二人の体がいやらしい意味ではなく、物理的な意味で合体したことで、ひとりの人間では発揮できない力を発揮し始めたのである。僕の体におさまる彼女の小さな肩は、初めて体験する怪魚との戦いに打ち震えていた。その衝撃が僕の体にも振動とした伝わってきて、感情が高まった。

「もうすぐだ!」

「背びれが見えた!!」

 続いて魚の顔が見えると、後は大根を引き抜くようにスポンと魚は水面から躍り出た。

「でかい!」

 長さ30センチを超える大きさに、僕もミウも歓声を上げた。

 僕が釣った魚をあわせたよりも肉厚がしっかりしていて、見応えがある。

「バケツかアミ、アミッ」

 のたうち回る大魚に竿を振り回されながらミウが声を張り上げるが、僕はミウの体を支えているせいで動けない。彼女は自分の体重が僕に支えられているのも気づかず、無理やりバケツを取りに行こうとしてより無理な体勢になっていく。

「あわわわ」

「ああっ」

 そして……、僕とミウは体を重ねたまま河原に転がってしまった。

 竿を離さなかったのは、不幸中の幸いだろう。



 キャンプ場に戻ってみると、すでにバーベキューは終わりに差し掛かっていて、肉も野菜も海鮮も食べ尽くされた後だった。

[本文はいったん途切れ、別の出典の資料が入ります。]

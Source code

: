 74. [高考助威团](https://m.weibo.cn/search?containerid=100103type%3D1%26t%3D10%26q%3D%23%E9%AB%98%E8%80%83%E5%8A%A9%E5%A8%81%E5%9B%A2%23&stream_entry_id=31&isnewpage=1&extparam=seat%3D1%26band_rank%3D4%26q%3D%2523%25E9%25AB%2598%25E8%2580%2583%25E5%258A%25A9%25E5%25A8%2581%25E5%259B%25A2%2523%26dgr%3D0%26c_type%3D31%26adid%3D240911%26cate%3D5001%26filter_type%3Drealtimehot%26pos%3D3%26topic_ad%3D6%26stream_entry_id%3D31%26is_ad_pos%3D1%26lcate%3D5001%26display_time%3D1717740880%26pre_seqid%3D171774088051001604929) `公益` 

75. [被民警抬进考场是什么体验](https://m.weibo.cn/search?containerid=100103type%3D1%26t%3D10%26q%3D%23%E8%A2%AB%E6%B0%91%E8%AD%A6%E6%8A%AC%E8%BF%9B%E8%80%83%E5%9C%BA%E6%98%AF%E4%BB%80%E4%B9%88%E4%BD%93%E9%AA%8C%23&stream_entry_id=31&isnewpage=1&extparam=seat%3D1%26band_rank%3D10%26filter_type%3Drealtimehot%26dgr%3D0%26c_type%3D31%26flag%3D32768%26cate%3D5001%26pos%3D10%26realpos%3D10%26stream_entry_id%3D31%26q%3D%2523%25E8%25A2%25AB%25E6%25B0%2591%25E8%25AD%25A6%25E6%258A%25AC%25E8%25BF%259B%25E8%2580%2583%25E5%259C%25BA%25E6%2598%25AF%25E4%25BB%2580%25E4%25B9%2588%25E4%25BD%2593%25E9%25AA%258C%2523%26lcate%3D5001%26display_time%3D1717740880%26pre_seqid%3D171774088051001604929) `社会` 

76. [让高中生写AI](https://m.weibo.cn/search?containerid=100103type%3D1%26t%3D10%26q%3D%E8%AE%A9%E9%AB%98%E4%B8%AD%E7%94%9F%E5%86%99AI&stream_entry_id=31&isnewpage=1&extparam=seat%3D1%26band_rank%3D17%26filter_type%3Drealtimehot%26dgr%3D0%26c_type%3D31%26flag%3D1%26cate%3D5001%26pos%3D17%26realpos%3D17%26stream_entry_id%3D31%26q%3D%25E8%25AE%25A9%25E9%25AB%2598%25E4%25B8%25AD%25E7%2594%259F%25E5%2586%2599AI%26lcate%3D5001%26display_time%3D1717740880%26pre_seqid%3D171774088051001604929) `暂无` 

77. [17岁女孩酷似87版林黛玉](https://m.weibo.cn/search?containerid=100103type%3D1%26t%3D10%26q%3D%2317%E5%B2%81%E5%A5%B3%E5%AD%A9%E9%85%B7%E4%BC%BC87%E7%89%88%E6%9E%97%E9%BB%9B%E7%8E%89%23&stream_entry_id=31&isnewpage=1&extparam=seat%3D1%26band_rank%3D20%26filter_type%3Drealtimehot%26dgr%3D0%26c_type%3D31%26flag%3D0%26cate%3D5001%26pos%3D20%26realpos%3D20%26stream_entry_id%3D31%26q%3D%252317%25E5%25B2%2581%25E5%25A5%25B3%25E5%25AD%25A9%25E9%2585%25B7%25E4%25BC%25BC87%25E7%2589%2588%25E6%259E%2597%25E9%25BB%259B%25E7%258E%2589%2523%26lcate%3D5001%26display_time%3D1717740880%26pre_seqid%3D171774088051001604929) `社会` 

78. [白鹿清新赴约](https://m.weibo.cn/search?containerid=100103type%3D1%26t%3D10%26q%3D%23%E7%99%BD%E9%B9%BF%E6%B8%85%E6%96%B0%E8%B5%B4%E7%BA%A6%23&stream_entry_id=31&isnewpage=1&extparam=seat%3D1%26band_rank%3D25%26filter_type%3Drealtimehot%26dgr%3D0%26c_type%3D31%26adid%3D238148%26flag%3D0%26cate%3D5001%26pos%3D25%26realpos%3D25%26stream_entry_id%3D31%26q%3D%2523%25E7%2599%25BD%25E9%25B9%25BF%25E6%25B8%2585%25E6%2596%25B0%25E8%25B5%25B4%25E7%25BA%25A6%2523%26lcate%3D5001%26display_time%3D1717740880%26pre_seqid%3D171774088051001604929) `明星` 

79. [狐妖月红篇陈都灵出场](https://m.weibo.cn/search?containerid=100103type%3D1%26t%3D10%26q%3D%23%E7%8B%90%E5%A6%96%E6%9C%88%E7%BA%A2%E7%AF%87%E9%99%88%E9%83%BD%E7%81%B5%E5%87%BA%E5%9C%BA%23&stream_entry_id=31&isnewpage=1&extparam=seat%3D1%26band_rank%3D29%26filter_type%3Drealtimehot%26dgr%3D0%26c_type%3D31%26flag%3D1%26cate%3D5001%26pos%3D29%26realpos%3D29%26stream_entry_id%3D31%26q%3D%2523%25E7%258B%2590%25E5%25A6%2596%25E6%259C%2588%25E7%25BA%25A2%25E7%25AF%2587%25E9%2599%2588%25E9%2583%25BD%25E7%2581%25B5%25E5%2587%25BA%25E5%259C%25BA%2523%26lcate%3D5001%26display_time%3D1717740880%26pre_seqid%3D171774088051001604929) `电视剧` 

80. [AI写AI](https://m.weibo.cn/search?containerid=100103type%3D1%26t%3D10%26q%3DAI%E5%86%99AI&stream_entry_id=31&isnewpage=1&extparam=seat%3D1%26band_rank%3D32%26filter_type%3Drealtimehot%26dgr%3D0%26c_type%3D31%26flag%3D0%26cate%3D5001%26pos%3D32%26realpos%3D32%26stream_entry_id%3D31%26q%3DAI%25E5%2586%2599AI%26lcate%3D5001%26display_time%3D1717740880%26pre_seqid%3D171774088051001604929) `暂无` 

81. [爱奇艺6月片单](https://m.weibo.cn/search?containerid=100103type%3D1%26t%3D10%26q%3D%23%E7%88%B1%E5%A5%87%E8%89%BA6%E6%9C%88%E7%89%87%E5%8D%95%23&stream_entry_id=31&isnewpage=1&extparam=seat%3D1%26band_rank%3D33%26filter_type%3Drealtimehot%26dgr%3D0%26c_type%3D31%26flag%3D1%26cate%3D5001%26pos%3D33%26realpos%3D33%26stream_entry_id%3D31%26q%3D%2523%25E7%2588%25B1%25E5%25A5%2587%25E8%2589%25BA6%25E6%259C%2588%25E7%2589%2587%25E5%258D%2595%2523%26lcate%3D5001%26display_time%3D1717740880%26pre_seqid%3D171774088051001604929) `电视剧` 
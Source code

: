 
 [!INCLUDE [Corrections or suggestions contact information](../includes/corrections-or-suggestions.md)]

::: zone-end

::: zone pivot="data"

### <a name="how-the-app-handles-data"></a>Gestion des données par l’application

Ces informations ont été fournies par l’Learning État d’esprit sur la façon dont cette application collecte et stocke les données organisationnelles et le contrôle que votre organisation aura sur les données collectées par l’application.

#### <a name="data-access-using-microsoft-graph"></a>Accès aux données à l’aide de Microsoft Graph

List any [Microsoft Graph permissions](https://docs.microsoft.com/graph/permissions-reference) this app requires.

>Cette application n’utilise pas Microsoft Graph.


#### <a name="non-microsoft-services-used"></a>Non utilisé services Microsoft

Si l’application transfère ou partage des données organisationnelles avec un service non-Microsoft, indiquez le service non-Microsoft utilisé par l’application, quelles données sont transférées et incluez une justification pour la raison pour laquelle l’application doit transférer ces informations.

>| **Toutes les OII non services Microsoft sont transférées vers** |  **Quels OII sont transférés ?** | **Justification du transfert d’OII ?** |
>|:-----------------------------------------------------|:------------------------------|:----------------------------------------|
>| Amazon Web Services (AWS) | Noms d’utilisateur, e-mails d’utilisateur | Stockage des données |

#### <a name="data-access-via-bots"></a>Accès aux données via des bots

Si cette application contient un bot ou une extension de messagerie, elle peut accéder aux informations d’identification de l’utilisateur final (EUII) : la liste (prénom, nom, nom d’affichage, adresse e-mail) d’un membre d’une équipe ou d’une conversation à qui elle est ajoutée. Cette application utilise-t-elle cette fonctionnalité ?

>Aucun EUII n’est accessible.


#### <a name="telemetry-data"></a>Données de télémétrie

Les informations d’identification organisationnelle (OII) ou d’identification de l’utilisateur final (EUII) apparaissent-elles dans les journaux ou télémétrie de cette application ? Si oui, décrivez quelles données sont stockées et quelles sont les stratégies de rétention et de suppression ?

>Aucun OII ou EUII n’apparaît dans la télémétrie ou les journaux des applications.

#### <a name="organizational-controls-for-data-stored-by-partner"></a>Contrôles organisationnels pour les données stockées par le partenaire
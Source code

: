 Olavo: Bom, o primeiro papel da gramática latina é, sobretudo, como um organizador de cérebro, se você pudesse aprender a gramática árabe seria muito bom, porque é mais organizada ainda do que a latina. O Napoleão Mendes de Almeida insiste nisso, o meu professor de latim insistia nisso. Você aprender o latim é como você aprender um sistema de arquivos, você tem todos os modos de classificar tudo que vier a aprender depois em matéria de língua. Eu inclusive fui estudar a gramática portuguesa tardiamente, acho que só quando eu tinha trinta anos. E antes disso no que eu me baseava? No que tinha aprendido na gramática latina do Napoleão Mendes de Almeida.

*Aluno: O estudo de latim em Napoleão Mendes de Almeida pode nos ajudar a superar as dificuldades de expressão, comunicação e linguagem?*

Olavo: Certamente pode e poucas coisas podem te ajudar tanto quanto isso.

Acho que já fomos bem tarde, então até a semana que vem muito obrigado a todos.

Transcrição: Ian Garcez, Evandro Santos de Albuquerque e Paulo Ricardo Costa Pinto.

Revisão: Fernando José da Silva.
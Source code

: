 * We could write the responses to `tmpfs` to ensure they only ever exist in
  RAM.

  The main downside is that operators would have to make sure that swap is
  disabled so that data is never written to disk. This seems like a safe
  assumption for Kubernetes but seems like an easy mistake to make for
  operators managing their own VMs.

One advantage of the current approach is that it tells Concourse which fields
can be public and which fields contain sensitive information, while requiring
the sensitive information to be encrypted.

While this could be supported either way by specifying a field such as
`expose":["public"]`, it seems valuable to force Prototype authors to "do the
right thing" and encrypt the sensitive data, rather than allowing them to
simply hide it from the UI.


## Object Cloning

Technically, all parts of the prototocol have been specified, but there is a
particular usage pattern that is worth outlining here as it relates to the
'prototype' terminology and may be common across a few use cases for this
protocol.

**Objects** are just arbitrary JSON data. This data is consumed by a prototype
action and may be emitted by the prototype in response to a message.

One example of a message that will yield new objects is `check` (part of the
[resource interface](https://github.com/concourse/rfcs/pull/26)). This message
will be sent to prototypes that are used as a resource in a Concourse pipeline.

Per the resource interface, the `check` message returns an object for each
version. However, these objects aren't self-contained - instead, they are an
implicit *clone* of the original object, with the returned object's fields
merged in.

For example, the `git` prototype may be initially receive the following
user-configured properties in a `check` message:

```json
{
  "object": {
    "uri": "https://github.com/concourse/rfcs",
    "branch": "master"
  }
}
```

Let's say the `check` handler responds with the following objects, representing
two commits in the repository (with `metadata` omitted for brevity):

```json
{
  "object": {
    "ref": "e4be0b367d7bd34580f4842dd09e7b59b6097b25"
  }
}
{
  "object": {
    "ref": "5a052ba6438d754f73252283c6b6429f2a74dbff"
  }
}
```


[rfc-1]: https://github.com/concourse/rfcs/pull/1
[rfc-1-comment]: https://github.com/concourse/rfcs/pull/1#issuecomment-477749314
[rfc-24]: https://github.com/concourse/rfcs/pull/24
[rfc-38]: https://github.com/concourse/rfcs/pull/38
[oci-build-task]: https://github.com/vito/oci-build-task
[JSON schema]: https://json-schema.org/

 いや、僕とミウには、ミウの釣った大魚があったわけだが、それが焼きあがるころには皆寝静まってしまうのではないかと一抹の不安がよぎってしまう。

 ほくほく顔で、自分が釣った魚を火に炙るミウの顔を見ていると腹が減ったなどと、小言を言えなかったが、僕のおなかだけは批難するように声を上げていた。